Prime Minister Ariel Sharon captured the national mood three months ago when he declared, "I am working on the assumption that in the future there will be no Jews in Gaza."
Sharon's declaration has turned Israel's volatile political scene on its head. Since then, the war hero and self-proclaimed patron of the Jewish settlement movement has faced emotional opposition from former allies who once worshiped him but now contend that his unilateral withdrawal plan is a threat to Israel's security and a betrayal of that movement. At the same time, he has won the grudging and skeptical support of Israeli peace activists, who recently took to the streets in Tel Aviv to show support for the plan of a leader they once reviled as a war criminal.
"The pendulum has swung," said Avraham Burg, former speaker of the Israeli parliament and a longtime political opponent of the prime minister. "I believe Sharon has started something that even he can't control anymore."
The traditional division between hawks and doves remains strong and bitter. The peace camp has undergone a mini-revival, with Israeli and Palestinian intellectuals and prominent politicians coming together to offer two similar proposals for a comprehensive peace settlement -- the Geneva agreement and the People's Voice initiative. The other side, buoyed by the defeat of Sharon's disengagement plan in a referendum of his Likud party this month, is maneuvering to deny him a majority in the cabinet for the proposal he is expected to present on Sunday.

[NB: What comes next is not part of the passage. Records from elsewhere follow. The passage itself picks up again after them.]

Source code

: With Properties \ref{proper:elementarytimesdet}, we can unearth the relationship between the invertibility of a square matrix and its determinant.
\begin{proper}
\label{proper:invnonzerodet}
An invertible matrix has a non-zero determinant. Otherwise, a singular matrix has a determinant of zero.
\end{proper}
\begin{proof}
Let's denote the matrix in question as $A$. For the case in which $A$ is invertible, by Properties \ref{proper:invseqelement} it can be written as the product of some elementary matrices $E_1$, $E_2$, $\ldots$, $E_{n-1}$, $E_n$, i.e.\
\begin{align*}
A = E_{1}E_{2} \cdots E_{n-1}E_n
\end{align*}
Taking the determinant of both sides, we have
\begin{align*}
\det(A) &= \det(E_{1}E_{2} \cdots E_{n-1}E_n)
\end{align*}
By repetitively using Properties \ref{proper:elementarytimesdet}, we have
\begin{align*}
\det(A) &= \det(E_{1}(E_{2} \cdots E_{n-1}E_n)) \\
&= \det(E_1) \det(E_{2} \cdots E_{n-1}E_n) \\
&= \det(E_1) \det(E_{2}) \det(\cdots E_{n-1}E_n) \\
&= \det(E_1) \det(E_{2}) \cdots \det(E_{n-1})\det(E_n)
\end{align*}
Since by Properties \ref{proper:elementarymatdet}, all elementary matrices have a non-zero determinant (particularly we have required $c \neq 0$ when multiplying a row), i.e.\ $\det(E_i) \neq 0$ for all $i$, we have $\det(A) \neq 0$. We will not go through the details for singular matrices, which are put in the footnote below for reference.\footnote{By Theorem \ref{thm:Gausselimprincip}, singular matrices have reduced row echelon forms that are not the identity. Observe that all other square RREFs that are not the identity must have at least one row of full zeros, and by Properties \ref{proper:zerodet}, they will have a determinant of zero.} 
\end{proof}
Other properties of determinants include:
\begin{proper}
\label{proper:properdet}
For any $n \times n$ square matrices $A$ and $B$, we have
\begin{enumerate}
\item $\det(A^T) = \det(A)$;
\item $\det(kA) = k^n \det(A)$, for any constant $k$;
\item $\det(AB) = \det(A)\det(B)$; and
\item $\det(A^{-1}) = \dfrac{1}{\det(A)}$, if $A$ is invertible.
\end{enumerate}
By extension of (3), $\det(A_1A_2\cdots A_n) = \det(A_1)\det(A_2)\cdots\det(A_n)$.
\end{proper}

Ever since the abortive negotiations at Camp David in the summer of 2000 and the subsequent Palestinian uprising, Israelis have complained there is no one to negotiate with on the Palestinian side.
That view has not changed in recent months. What has changed is the willingness of Israelis across much of the political spectrum to proceed unilaterally without a Palestinian partner. And to many of them, densely populated Gaza seems the logical place to begin, with its 1 million poverty-stricken Palestinians and its increasingly fundamentalist religious outlook.
"Israelis hate this piece of land," said Nahum Barnea, political columnist for Yedioth Aharonoth, Israel's most popular daily newspaper. "When Sharon said Israel has no purpose in Gaza, it was like the final verdict: You have a confession, you don't need more evidence."
The precedent for a Gaza withdrawal that proponents and critics cite most often is southern Lebanon. In May 2000, then-Prime Minister Ehud Barak abruptly and unilaterally pulled Israeli forces out of Israel's self-declared security zone there and ended 18 years of military occupation. Since then, despite occasional incidents, Israel's northern border has been relatively calm and Israeli casualties have dropped. But many critics -- Sharon chief among them -- contended that the withdrawal looked like a retreat to Israel's enemies and inspired Palestinians in the West Bank and Gaza to launch their uprising.
"The message we sent when we withdrew from Lebanon was that terror pays," said Yuri Shtern, a Knesset member and deputy minister strongly opposed to the move, "and withdrawing from Gaza could be much, much worse."